(Records shown Opens)

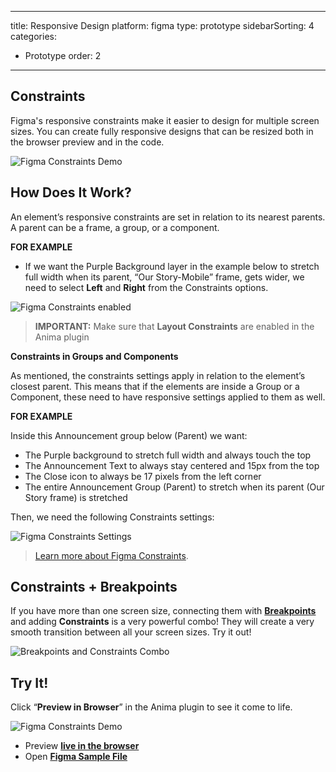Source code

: 
---
title: Responsive Design
platform: figma
type: prototype
sidebarSorting: 4
categories: 
- Prototype
order: 2
---

## Constraints

Figma's responsive constraints make it easier to design for multiple screen sizes. You can create fully responsive designs that can be resized both in the browser preview and in the code.

![Figma Constraints Demo](https://p46.f4.n0.cdn.getcloudapp.com/items/bLuRAk8r/Constraints%20demo%20GIF.gif?source=viewer&v=fda204d6fe522bb2d172eb2d4e5b6db2)


## How Does It Work?

An element’s responsive constraints are set in relation to its nearest parents. A parent can be a frame, a group, or a component.

**FOR EXAMPLE**
-   If we want the Purple Background layer in the example below to stretch full width when its parent, “Our Story-Mobile” frame, gets wider, we need to select **Left** and **Right** from the Constraints options.

![Figma Constraints enabled](https://p46.f4.n0.cdn.getcloudapp.com/items/geuzbgLz/Artboard%402x.png?source=viewer&v=dd2354a48a13cab63fa2e797fecc070a)

> **IMPORTANT:** Make sure that **Layout Constraints** are enabled in the Anima plugin
> 

**Constraints in Groups and Components**

As mentioned, the constraints settings apply in relation to the element’s closest parent. This means that if the elements are inside a Group or a Component, these need to have responsive settings applied to them as well.

**FOR EXAMPLE**

Inside this Announcement group below (Parent) we want:

-   The Purple background to stretch full width and always touch the top
-   The Announcement Text to always stay centered and 15px from the top
-   The Close icon to always be 17 pixels from the left corner
-   The entire Announcement Group (Parent) to stretch when its parent (Our Story frame) is stretched


 Then, we need the following Constraints settings:

![Figma Constraints Settings](https://p46.f4.n0.cdn.getcloudapp.com/items/geuzbbZW/Constraints%20settings.png?source=viewer&v=0b4b3fbd60684b8da56c122f627751da)


>[Learn more about Figma Constraints](https://help.figma.com/hc/en-us/articles/360039957734-Apply-Constraints-to-define-how-layers-resize). 
>

## Constraints + Breakpoints

If you have more than one screen size, connecting them with [**Breakpoints**](https://docs.animaapp.com/v3/figma/prototype/breakpoints.html) and adding **Constraints** is a very powerful combo! They will create a very smooth transition between all your screen sizes. Try it out!

![Breakpoints and Constraints Combo](https://p46.f4.n0.cdn.getcloudapp.com/items/2Nuywq1r/Breakpoints%20plus%20constraints@2x.png?source=viewer&v=b771a9f48aa17384ae9e8e795c6180bb)


## Try It!

Click “**Preview in Browser**” in the Anima plugin to see it come to life.

![Figma Constraints Demo](https://p46.f4.n0.cdn.getcloudapp.com/items/bLuRAk8r/Constraints%20demo%20GIF.gif?source=viewer&v=fda204d6fe522bb2d172eb2d4e5b6db2)

 - Preview [**live in the browser**](https://responsive-cupcake.animaapp.io)
 - Open [**Figma Sample File**](https://www.figma.com/file/9JyhAlwpiCEmnS7sVxao34/Miss-Cupcake-Responsive-Sample-File)

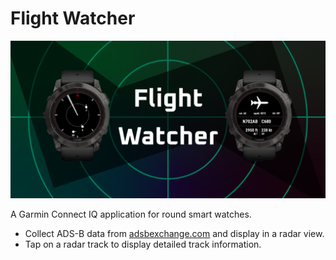 # Flight Watcher

![hero image](/docs/hero-01.png)

A Garmin Connect IQ application for round smart watches.

- Collect ADS-B data from [adsbexchange.com](https://www.adsbexchange.com) and display in a radar view.
- Tap on a radar track to display detailed track information.

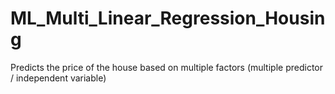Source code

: # ML_Multi_Linear_Regression_Housing
Predicts the price of the house based on multiple factors (multiple predictor / independent variable)

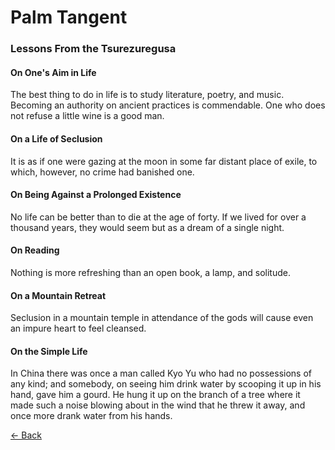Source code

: # Palm Tangent
### Lessons From the Tsurezuregusa
#### On One's Aim in Life
The best thing to do in life is to study literature, poetry, and music. Becoming an authority on ancient practices is commendable. One who does not refuse a little wine is a good man.

#### On a Life of Seclusion
It is as if one were gazing at the moon in some far distant place of exile, to which, however, no crime had banished one.

#### On Being Against a Prolonged Existence
No life can be better than to die at the age of forty. If we lived for over a thousand years, they would seem but as a dream of a single night.

#### On Reading
Nothing is more refreshing than an open book, a lamp, and solitude.

#### On a Mountain Retreat
Seclusion in a mountain temple in attendance of the gods will cause even an impure heart to feel cleansed.

#### On the Simple Life
In China there was once a man called Kyo Yu who had no possessions of any kind; and somebody, on seeing him drink water by scooping it up in his hand, gave him a gourd. He hung it up on the branch of a tree where it made such a noise blowing about in the wind that he threw it away, and once more drank water from his hands.

[← Back](palmtangent.com/index.html)

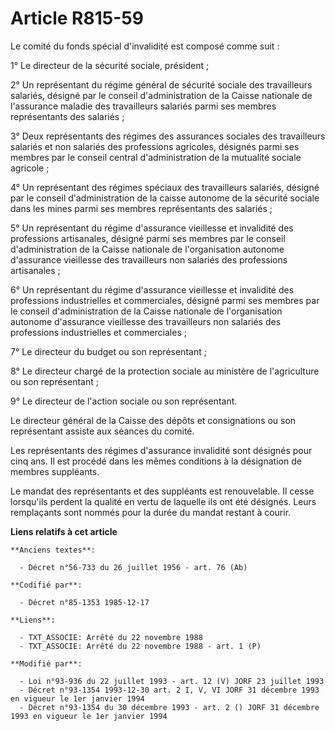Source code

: # Article R815-59

Le comité du fonds spécial d'invalidité est composé comme suit :

1° Le directeur de la sécurité sociale, président ;

2° Un représentant du régime général de sécurité sociale des travailleurs salariés, désigné par le conseil d'administration
de la Caisse nationale de l'assurance maladie des travailleurs salariés parmi ses membres représentants des salariés ;

3° Deux représentants des régimes des assurances sociales des travailleurs salariés et non salariés des professions
agricoles, désignés parmi ses membres par le conseil central d'administration de la mutualité sociale agricole ;

4° Un représentant des régimes spéciaux des travailleurs salariés, désigné par le conseil d'administration de la caisse
autonome de la sécurité sociale dans les mines parmi ses membres représentants des salariés ;

5° Un représentant du régime d'assurance vieillesse et invalidité des professions artisanales, désigné parmi ses membres par
le conseil d'administration de la Caisse nationale de l'organisation autonome d'assurance vieillesse des travailleurs non
salariés des professions artisanales ;

6° Un représentant du régime d'assurance vieillesse et invalidité des professions industrielles et commerciales, désigné
parmi ses membres par le conseil d'administration de la Caisse nationale de l'organisation autonome d'assurance vieillesse
des travailleurs non salariés des professions industrielles et commerciales ;

7° Le directeur du budget ou son représentant ;

8° Le directeur chargé de la protection sociale au ministère de l'agriculture ou son représentant ;

9° Le directeur de l'action sociale ou son représentant.

Le directeur général de la Caisse des dépôts et consignations ou son représentant assiste aux séances du comité.

Les représentants des régimes d'assurance invalidité sont désignés pour cinq ans. Il est procédé dans les mêmes conditions à
la désignation de membres suppléants.

Le mandat des représentants et des suppléants est renouvelable. Il cesse lorsqu'ils perdent la qualité en vertu de laquelle
ils ont été désignés. Leurs remplaçants sont nommés pour la durée du mandat restant à courir.

**Liens relatifs à cet article**

	**Anciens textes**:

	  - Décret n°56-733 du 26 juillet 1956 - art. 76 (Ab)

	**Codifié par**:

	  - Décret n°85-1353 1985-12-17

	**Liens**:

	  - TXT_ASSOCIE: Arrêté du 22 novembre 1988
	  - TXT_ASSOCIE: Arrêté du 22 novembre 1988 - art. 1 (P)

	**Modifié par**:

	  - Loi n°93-936 du 22 juillet 1993 - art. 12 (V) JORF 23 juillet 1993
	  - Décret n°93-1354 1993-12-30 art. 2 I, V, VI JORF 31 décembre 1993 en vigueur le 1er janvier 1994
	  - Décret n°93-1354 du 30 décembre 1993 - art. 2 () JORF 31 décembre 1993 en vigueur le 1er janvier 1994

(Records shown Closes)

- Exercise directions: Exact copy, no pictures: please print the data above once more.

- Expected answer:
Source code

: 
---
title: Responsive Design
platform: figma
type: prototype
sidebarSorting: 4
categories: 
- Prototype
order: 2
---

## Constraints

Figma's responsive constraints make it easier to design for multiple screen sizes. You can create fully responsive designs that can be resized both in the browser preview and in the code.

![Figma Constraints Demo](https://p46.f4.n0.cdn.getcloudapp.com/items/bLuRAk8r/Constraints%20demo%20GIF.gif?source=viewer&v=fda204d6fe522bb2d172eb2d4e5b6db2)


## How Does It Work?

An element’s responsive constraints are set in relation to its nearest parents. A parent can be a frame, a group, or a component.

**FOR EXAMPLE**
-   If we want the Purple Background layer in the example below to stretch full width when its parent, “Our Story-Mobile” frame, gets wider, we need to select **Left** and **Right** from the Constraints options.

![Figma Constraints enabled](https://p46.f4.n0.cdn.getcloudapp.com/items/geuzbgLz/Artboard%402x.png?source=viewer&v=dd2354a48a13cab63fa2e797fecc070a)

> **IMPORTANT:** Make sure that **Layout Constraints** are enabled in the Anima plugin
> 

**Constraints in Groups and Components**

As mentioned, the constraints settings apply in relation to the element’s closest parent. This means that if the elements are inside a Group or a Component, these need to have responsive settings applied to them as well.

**FOR EXAMPLE**

Inside this Announcement group below (Parent) we want:

-   The Purple background to stretch full width and always touch the top
-   The Announcement Text to always stay centered and 15px from the top
-   The Close icon to always be 17 pixels from the left corner
-   The entire Announcement Group (Parent) to stretch when its parent (Our Story frame) is stretched


 Then, we need the following Constraints settings:

![Figma Constraints Settings](https://p46.f4.n0.cdn.getcloudapp.com/items/geuzbbZW/Constraints%20settings.png?source=viewer&v=0b4b3fbd60684b8da56c122f627751da)


>[Learn more about Figma Constraints](https://help.figma.com/hc/en-us/articles/360039957734-Apply-Constraints-to-define-how-layers-resize). 
>

## Constraints + Breakpoints

If you have more than one screen size, connecting them with [**Breakpoints**](https://docs.animaapp.com/v3/figma/prototype/breakpoints.html) and adding **Constraints** is a very powerful combo! They will create a very smooth transition between all your screen sizes. Try it out!

![Breakpoints and Constraints Combo](https://p46.f4.n0.cdn.getcloudapp.com/items/2Nuywq1r/Breakpoints%20plus%20constraints@2x.png?source=viewer&v=b771a9f48aa17384ae9e8e795c6180bb)


## Try It!

Click “**Preview in Browser**” in the Anima plugin to see it come to life.

![Figma Constraints Demo](https://p46.f4.n0.cdn.getcloudapp.com/items/bLuRAk8r/Constraints%20demo%20GIF.gif?source=viewer&v=fda204d6fe522bb2d172eb2d4e5b6db2)

 - Preview [**live in the browser**](https://responsive-cupcake.animaapp.io)
 - Open [**Figma Sample File**](https://www.figma.com/file/9JyhAlwpiCEmnS7sVxao34/Miss-Cupcake-Responsive-Sample-File)

 # Flight Watcher

![hero image](/docs/hero-01.png)

A Garmin Connect IQ application for round smart watches.

- Collect ADS-B data from [adsbexchange.com](https://www.adsbexchange.com) and display in a radar view.
- Tap on a radar track to display detailed track information.

Source code

: # ML_Multi_Linear_Regression_Housing
Predicts the price of the house based on multiple factors (multiple predictor / independent variable)

Source code

: # Palm Tangent
### Lessons From the Tsurezuregusa
#### On One's Aim in Life
The best thing to do in life is to study literature, poetry, and music. Becoming an authority on ancient practices is commendable. One who does not refuse a little wine is a good man.

#### On a Life of Seclusion
It is as if one were gazing at the moon in some far distant place of exile, to which, however, no crime had banished one.

#### On Being Against a Prolonged Existence
No life can be better than to die at the age of forty. If we lived for over a thousand years, they would seem but as a dream of a single night.

#### On Reading
Nothing is more refreshing than an open book, a lamp, and solitude.

#### On a Mountain Retreat
Seclusion in a mountain temple in attendance of the gods will cause even an impure heart to feel cleansed.

#### On the Simple Life
In China there was once a man called Kyo Yu who had no possessions of any kind; and somebody, on seeing him drink water by scooping it up in his hand, gave him a gourd. He hung it up on the branch of a tree where it made such a noise blowing about in the wind that he threw it away, and once more drank water from his hands.

[← Back](palmtangent.com/index.html)

Source code

: # Article R815-59

Le comité du fonds spécial d'invalidité est composé comme suit :

1° Le directeur de la sécurité sociale, président ;

2° Un représentant du régime général de sécurité sociale des travailleurs salariés, désigné par le conseil d'administration
de la Caisse nationale de l'assurance maladie des travailleurs salariés parmi ses membres représentants des salariés ;

3° Deux représentants des régimes des assurances sociales des travailleurs salariés et non salariés des professions
agricoles, désignés parmi ses membres par le conseil central d'administration de la mutualité sociale agricole ;

4° Un représentant des régimes spéciaux des travailleurs salariés, désigné par le conseil d'administration de la caisse
autonome de la sécurité sociale dans les mines parmi ses membres représentants des salariés ;

5° Un représentant du régime d'assurance vieillesse et invalidité des professions artisanales, désigné parmi ses membres par
le conseil d'administration de la Caisse nationale de l'organisation autonome d'assurance vieillesse des travailleurs non
salariés des professions artisanales ;

6° Un représentant du régime d'assurance vieillesse et invalidité des professions industrielles et commerciales, désigné
parmi ses membres par le conseil d'administration de la Caisse nationale de l'organisation autonome d'assurance vieillesse
des travailleurs non salariés des professions industrielles et commerciales ;

7° Le directeur du budget ou son représentant ;

8° Le directeur chargé de la protection sociale au ministère de l'agriculture ou son représentant ;

9° Le directeur de l'action sociale ou son représentant.

Le directeur général de la Caisse des dépôts et consignations ou son représentant assiste aux séances du comité.

Les représentants des régimes d'assurance invalidité sont désignés pour cinq ans. Il est procédé dans les mêmes conditions à
la désignation de membres suppléants.

Le mandat des représentants et des suppléants est renouvelable. Il cesse lorsqu'ils perdent la qualité en vertu de laquelle
ils ont été désignés. Leurs remplaçants sont nommés pour la durée du mandat restant à courir.

**Liens relatifs à cet article**

	**Anciens textes**:

	  - Décret n°56-733 du 26 juillet 1956 - art. 76 (Ab)

	**Codifié par**:

	  - Décret n°85-1353 1985-12-17

	**Liens**:

	  - TXT_ASSOCIE: Arrêté du 22 novembre 1988
	  - TXT_ASSOCIE: Arrêté du 22 novembre 1988 - art. 1 (P)

	**Modifié par**:

	  - Loi n°93-936 du 22 juillet 1993 - art. 12 (V) JORF 23 juillet 1993
	  - Décret n°93-1354 1993-12-30 art. 2 I, V, VI JORF 31 décembre 1993 en vigueur le 1er janvier 1994
	  - Décret n°93-1354 du 30 décembre 1993 - art. 2 () JORF 31 décembre 1993 en vigueur le 1er janvier 1994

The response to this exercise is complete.